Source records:
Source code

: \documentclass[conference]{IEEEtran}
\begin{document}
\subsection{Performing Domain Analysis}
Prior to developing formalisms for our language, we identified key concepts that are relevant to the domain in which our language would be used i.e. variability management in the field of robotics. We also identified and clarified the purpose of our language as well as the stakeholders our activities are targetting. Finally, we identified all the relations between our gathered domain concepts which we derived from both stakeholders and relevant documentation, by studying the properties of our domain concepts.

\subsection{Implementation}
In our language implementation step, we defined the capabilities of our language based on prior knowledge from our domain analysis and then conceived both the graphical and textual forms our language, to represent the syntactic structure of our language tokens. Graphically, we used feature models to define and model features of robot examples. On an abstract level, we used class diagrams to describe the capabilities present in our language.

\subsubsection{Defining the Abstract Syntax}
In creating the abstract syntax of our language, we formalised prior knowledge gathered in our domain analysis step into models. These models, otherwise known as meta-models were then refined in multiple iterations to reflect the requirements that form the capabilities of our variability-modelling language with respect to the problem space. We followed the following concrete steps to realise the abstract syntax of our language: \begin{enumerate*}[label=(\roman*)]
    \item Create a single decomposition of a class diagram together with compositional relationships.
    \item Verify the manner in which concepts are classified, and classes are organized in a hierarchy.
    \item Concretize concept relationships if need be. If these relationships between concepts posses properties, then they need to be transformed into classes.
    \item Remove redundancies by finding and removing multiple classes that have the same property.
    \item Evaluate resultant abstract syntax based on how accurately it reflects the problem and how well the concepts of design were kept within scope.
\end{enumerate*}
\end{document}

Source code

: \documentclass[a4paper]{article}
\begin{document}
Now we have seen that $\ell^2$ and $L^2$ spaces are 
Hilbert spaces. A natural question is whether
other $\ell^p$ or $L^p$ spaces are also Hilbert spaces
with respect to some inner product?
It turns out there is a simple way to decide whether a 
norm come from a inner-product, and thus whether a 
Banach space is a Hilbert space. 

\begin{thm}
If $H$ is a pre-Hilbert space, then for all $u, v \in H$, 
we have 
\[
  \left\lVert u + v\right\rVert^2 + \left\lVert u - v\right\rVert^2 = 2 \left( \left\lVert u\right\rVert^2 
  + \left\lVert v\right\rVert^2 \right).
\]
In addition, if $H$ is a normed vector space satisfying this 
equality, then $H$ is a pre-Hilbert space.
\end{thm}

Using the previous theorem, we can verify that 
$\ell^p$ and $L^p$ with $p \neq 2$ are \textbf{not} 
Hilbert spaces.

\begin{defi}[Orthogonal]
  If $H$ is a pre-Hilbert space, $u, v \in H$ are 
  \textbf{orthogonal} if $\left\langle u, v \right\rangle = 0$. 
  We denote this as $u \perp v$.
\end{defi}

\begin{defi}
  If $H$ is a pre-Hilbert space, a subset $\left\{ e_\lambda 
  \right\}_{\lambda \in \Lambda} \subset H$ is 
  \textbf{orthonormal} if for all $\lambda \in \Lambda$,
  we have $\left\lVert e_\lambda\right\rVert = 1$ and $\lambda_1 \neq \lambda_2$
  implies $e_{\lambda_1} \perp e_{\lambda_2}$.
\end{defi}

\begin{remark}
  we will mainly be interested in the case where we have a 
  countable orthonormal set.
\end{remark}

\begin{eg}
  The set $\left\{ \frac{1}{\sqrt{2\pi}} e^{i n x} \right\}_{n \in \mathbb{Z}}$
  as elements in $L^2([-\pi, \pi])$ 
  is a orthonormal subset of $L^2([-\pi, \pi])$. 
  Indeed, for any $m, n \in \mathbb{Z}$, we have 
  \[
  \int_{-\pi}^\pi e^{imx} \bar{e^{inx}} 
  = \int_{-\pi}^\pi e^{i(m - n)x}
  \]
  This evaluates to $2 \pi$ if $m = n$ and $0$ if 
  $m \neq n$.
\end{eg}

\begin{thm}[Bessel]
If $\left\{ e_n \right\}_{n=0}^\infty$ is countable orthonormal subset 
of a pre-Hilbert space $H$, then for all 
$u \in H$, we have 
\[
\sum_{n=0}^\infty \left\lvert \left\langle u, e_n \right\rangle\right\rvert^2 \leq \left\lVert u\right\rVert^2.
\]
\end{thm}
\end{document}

▶ _What you need to do_: In this exercise, repeat all entries exactly.

▶ _Result_:
Source code

: \documentclass[conference]{IEEEtran}
\begin{document}
\subsection{Performing Domain Analysis}
Prior to developing formalisms for our language, we identified key concepts that are relevant to the domain in which our language would be used i.e. variability management in the field of robotics. We also identified and clarified the purpose of our language as well as the stakeholders our activities are targetting. Finally, we identified all the relations between our gathered domain concepts which we derived from both stakeholders and relevant documentation, by studying the properties of our domain concepts.

\subsection{Implementation}
In our language implementation step, we defined the capabilities of our language based on prior knowledge from our domain analysis and then conceived both the graphical and textual forms our language, to represent the syntactic structure of our language tokens. Graphically, we used feature models to define and model features of robot examples. On an abstract level, we used class diagrams to describe the capabilities present in our language.

\subsubsection{Defining the Abstract Syntax}
In creating the abstract syntax of our language, we formalised prior knowledge gathered in our domain analysis step into models. These models, otherwise known as meta-models were then refined in multiple iterations to reflect the requirements that form the capabilities of our variability-modelling language with respect to the problem space. We followed the following concrete steps to realise the abstract syntax of our language: \begin{enumerate*}[label=(\roman*)]
    \item Create a single decomposition of a class diagram together with compositional relationships.
    \item Verify the manner in which concepts are classified, and classes are organized in a hierarchy.
    \item Concretize concept relationships if need be. If these relationships between concepts posses properties, then they need to be transformed into classes.
    \item Remove redundancies by finding and removing multiple classes that have the same property.
    \item Evaluate resultant abstract syntax based on how accurately it reflects the problem and how well the concepts of design were kept within scope.
\end{enumerate*}
\end{document}

Source code

: \documentclass[a4paper]{article}
\begin{document}
Now we have seen that $\ell^2$ and $L^2$ spaces are 
Hilbert spaces. A natural question is whether
other $\ell^p$ or $L^p$ spaces are also Hilbert spaces
with respect to some inner product?
It turns out there is a simple way to decide whether a 
norm come from a inner-product, and thus whether a 
Banach space is a Hilbert space. 

\begin{thm}
If $H$ is a pre-Hilbert space, then for all $u, v \in H$, 
we have 
\[
  \left\lVert u + v\right\rVert^2 + \left\lVert u - v\right\rVert^2 = 2 \left( \left\lVert u\right\rVert^2 
  + \left\lVert v\right\rVert^2 \right).
\]
In addition, if $H$ is a normed vector space satisfying this 
equality, then $H$ is a pre-Hilbert space.
\end{thm}

Using the previous theorem, we can verify that 
$\ell^p$ and $L^p$ with $p \neq 2$ are \textbf{not} 
Hilbert spaces.

\begin{defi}[Orthogonal]
  If $H$ is a pre-Hilbert space, $u, v \in H$ are 
  \textbf{orthogonal} if $\left\langle u, v \right\rangle = 0$. 
  We denote this as $u \perp v$.
\end{defi}

\begin{defi}
  If $H$ is a pre-Hilbert space, a subset $\left\{ e_\lambda 
  \right\}_{\lambda \in \Lambda} \subset H$ is 
  \textbf{orthonormal} if for all $\lambda \in \Lambda$,
  we have $\left\lVert e_\lambda\right\rVert = 1$ and $\lambda_1 \neq \lambda_2$
  implies $e_{\lambda_1} \perp e_{\lambda_2}$.
\end{defi}

\begin{remark}
  we will mainly be interested in the case where we have a 
  countable orthonormal set.
\end{remark}

\begin{eg}
  The set $\left\{ \frac{1}{\sqrt{2\pi}} e^{i n x} \right\}_{n \in \mathbb{Z}}$
  as elements in $L^2([-\pi, \pi])$ 
  is a orthonormal subset of $L^2([-\pi, \pi])$. 
  Indeed, for any $m, n \in \mathbb{Z}$, we have 
  \[
  \int_{-\pi}^\pi e^{imx} \bar{e^{inx}} 
  = \int_{-\pi}^\pi e^{i(m - n)x}
  \]
  This evaluates to $2 \pi$ if $m = n$ and $0$ if 
  $m \neq n$.
\end{eg}

\begin{thm}[Bessel]
If $\left\{ e_n \right\}_{n=0}^\infty$ is countable orthonormal subset 
of a pre-Hilbert space $H$, then for all 
$u \in H$, we have 
\[
\sum_{n=0}^\infty \left\lvert \left\langle u, e_n \right\rangle\right\rvert^2 \leq \left\lVert u\right\rVert^2.
\]
\end{thm}
\end{document}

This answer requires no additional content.